• Exercise inputs:
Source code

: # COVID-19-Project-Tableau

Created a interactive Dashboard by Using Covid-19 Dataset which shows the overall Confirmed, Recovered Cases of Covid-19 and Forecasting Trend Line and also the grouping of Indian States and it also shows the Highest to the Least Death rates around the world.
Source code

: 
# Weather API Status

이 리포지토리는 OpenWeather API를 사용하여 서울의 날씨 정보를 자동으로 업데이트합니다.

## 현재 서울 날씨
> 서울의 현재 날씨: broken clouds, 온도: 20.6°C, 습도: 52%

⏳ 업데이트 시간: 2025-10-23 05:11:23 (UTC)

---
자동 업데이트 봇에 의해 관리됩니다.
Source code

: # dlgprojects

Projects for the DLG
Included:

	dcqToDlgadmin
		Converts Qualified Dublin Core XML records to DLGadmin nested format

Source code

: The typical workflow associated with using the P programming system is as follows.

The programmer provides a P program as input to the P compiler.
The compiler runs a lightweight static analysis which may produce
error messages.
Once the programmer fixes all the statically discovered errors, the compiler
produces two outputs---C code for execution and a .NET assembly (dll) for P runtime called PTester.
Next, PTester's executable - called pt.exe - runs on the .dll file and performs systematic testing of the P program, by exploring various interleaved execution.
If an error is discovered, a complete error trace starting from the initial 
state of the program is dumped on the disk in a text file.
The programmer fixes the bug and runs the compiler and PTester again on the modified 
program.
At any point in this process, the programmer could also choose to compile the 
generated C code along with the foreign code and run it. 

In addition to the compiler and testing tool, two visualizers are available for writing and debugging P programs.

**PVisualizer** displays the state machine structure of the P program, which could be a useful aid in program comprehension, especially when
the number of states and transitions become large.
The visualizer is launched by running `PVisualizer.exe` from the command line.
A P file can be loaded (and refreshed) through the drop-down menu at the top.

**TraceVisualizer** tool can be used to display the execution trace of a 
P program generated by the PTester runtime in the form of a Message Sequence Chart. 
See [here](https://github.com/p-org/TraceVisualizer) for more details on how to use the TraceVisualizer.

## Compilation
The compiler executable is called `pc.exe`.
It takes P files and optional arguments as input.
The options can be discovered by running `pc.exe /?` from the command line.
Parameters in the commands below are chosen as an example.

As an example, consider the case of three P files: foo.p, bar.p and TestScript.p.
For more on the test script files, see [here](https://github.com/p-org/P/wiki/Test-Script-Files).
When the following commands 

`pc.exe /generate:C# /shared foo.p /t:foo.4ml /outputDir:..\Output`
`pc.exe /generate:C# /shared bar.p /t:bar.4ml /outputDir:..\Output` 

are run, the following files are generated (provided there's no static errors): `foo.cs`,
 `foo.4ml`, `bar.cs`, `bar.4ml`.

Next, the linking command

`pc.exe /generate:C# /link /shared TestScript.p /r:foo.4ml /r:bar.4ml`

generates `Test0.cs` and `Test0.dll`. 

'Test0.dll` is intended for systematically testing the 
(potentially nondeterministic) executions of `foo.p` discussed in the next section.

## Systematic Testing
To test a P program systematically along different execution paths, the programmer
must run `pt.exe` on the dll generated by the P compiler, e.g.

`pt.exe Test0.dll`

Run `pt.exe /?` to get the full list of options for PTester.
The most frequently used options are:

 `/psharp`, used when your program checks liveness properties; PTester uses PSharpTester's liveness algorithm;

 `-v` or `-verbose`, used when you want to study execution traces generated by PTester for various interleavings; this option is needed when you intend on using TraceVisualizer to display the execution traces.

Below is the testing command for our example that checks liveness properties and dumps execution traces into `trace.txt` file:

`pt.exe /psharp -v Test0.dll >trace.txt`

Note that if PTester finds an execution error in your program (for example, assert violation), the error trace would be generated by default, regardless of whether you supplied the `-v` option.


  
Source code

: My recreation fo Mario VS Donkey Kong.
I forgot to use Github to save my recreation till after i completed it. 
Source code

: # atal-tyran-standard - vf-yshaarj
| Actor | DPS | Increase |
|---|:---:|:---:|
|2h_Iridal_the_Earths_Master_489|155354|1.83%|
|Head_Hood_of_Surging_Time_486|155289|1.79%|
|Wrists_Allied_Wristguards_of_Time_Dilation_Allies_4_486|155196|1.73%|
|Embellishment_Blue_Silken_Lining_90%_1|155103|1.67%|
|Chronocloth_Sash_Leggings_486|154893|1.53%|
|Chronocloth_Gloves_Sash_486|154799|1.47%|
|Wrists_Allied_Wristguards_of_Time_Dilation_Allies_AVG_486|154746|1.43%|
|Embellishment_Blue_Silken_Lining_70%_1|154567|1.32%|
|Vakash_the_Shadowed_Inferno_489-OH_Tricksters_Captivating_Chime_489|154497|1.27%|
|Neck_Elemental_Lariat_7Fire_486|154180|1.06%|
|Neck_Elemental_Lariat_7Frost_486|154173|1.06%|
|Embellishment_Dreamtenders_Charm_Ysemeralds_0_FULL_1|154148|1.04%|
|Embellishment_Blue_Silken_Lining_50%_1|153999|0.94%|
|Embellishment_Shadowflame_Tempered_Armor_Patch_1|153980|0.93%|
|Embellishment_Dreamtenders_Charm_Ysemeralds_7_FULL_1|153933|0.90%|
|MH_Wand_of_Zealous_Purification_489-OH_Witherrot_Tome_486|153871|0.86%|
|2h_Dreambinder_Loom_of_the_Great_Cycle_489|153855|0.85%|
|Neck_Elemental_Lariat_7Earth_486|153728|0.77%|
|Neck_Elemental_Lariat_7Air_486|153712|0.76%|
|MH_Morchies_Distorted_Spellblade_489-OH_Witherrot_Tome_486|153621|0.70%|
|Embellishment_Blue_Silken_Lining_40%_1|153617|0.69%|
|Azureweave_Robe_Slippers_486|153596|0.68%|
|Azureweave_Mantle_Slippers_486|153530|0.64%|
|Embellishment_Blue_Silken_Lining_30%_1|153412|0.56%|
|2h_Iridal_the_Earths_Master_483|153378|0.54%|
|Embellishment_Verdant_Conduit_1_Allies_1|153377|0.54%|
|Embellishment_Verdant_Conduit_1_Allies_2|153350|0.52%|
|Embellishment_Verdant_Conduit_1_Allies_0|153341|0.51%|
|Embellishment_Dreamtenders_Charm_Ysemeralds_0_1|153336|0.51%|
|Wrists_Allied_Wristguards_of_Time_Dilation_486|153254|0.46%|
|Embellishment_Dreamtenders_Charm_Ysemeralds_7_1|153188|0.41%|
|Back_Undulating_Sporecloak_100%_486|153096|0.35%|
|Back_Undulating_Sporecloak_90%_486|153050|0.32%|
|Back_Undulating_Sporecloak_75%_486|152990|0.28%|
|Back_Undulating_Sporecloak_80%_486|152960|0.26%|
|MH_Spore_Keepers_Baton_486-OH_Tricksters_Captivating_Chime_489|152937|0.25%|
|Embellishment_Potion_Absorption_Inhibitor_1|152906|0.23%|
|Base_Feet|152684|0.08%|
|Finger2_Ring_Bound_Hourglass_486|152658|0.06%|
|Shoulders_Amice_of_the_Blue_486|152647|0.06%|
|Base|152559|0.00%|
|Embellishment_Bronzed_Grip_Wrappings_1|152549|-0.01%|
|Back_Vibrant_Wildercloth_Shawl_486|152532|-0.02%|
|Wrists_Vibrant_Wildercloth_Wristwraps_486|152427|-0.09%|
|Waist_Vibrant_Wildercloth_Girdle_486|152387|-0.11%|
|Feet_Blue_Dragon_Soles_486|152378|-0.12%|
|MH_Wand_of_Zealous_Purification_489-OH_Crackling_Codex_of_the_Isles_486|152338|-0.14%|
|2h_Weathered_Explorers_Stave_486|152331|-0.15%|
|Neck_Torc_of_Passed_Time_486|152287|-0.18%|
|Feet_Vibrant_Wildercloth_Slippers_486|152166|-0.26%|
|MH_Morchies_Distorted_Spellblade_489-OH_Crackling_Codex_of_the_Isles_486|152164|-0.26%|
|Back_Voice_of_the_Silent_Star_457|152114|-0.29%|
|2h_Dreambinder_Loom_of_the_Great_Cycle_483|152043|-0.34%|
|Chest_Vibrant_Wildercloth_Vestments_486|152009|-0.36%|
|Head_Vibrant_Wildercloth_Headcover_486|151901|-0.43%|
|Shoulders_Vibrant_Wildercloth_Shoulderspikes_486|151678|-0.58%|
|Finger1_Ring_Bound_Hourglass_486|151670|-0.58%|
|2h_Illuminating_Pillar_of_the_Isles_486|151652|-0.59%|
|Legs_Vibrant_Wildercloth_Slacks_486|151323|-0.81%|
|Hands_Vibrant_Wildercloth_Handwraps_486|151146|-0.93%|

• Exercise description:
Using the data above, return each line that includes the word "runtime".

• Exercise result:
produces two outputs---C code for execution and a .NET assembly (dll) for P runtime called PTester.
P program generated by the PTester runtime in the form of a Message Sequence Chart. 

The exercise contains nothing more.